Hi Sandpuppy,
While you seem to have dismissed me for some reason, my question remains the same: How do you deal with the fact that some of your most important sources are not only clearly bigoted but also not based on facts, but rather are full of opinion based declarative statements?
And in my first post on this, I also did not word my question correctly, so sorry for that. In other words, I don't think that you are anti-Semitic, but I do think that you have bought into an anti-semitic body of so-called scholarship. And, to be clear, this does not mean that I think that the Neocons or that certain elements of the Israeli state (e.g. Likudniks, maybe Mossaad) had no role in 9/11. They may well have had such a role, along with some American leaders and organizations including, quite possibly, Dick Cheney, certain elements of the US defense/intelligence establishment, and certain US corporations. So I'm in no way - nor have I ever been - denying that there is no value to any part of Guyenot's thesis.

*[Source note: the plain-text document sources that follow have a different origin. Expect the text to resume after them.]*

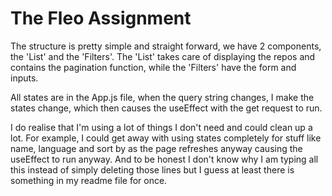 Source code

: # The Fleo Assignment

The structure is pretty simple and straight forward,
we have 2 components, the 'List' and the 'Filters'. The 'List'
takes care of displaying the repos and contains the pagination
function, while the 'Filters' have the form and inputs.

All states are in the App.js file, when the query string changes,
I make the states change, which then causes the useEffect with the
get request to run.

I do realise that I'm using a lot of things I don't need and could clean
up a lot. For example, I could get away with using states completely for
stuff like name, language and sort by as the page refreshes anyway causing
the useEffect to run anyway. And to be honest I don't know why I am typing
all this instead of simply deleting those lines but I guess at least there
is something in my readme file for once.
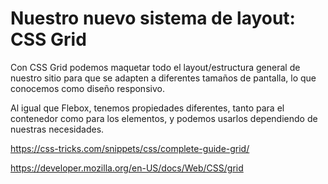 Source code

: # Nuestro nuevo sistema de layout: CSS Grid

Con CSS Grid podemos maquetar todo el layout/estructura general de nuestro sitio para que se adapten a diferentes tamaños de pantalla, lo que conocemos como diseño responsivo.

Al igual que Flebox, tenemos propiedades diferentes, tanto para el contenedor como para los elementos, y podemos usarlos dependiendo de nuestras necesidades.

<https://css-tricks.com/snippets/css/complete-guide-grid/>

<https://developer.mozilla.org/en-US/docs/Web/CSS/grid>
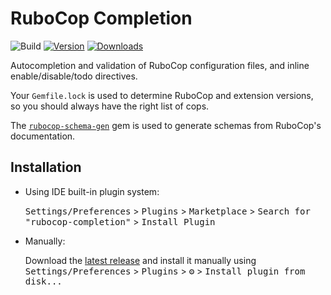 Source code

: # RuboCop Completion

![Build](https://github.com/hx/rubocop-completion/workflows/Build/badge.svg)
[![Version](https://img.shields.io/jetbrains/plugin/v/16929-rubocop-completion.svg)](https://plugins.jetbrains.com/plugin/16929-rubocop-completion)
[![Downloads](https://img.shields.io/jetbrains/plugin/d/16929-rubocop-completion.svg)](https://plugins.jetbrains.com/plugin/16929-rubocop-completion)

<!-- Plugin description -->
Autocompletion and validation of RuboCop configuration files, and inline enable/disable/todo directives.

Your `Gemfile.lock` is used to determine RuboCop and extension versions, so you should always have the right list of cops.

The [`rubocop-schema-gen`](https://github.com/hx/rubocop-schema) gem is used to generate schemas from RuboCop's documentation.
<!-- Plugin description end -->

## Installation

- Using IDE built-in plugin system:
  
  <kbd>Settings/Preferences</kbd> > <kbd>Plugins</kbd> > <kbd>Marketplace</kbd> > <kbd>Search for "rubocop-completion"</kbd> >
  <kbd>Install Plugin</kbd>
  
- Manually:

  Download the [latest release](https://github.com/hx/rubocop-completion/releases/latest) and install it manually using
  <kbd>Settings/Preferences</kbd> > <kbd>Plugins</kbd> > <kbd>⚙️</kbd> > <kbd>Install plugin from disk...</kbd>

[template]: https://github.com/JetBrains/intellij-platform-plugin-template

Nonetheless, it seems fairly clear that both Kevin MacDonald and Lauren Guyenot are both also anti-semitic in the traditional meaning of the word, which means, more or less, hostile or prejudicial towards Jews. Because of your posts, I have read Understanding Jewish Influence (MacDonald) and JFK-911: 50 Years of the Deep State (Guyenot), and also bothered to learn a little bit about both of these guys.
MacDonald's work is clearly prejudicial - really hateful - towards Jews. Do you dispute this? How do you reconcile the fact that you have lifted qualitative judgments from his work - such as the claim that American Jews as a whole attain a level of income and wealth far out of proportion to their percentage of the US population due to, in your words, Jewish "tribal loyalty and cooperation"? This sort of claim - wholly qualitative and almost impossible to prove one way or the other - has almost nothing to do with the Deep State or 9/11. It's just a unbacked claim, unsupported in the work of the overtly bigoted MacDonald, and repeated, in a slightly different form, by you. And, you don't even need to make this sort of claim to pursue Guyenot's 9/11 thesis, yet you choose to do so for some reason. Why is that?
So Jim, and all, this is what I mean when I say SP has stumbled into a sort of theoretical anti-semitism. I'm sure you're nice to Jewish friends and neighbors, SP, but you make claims that I see as clearly anti-semitic, without having the intent to do so, I trust.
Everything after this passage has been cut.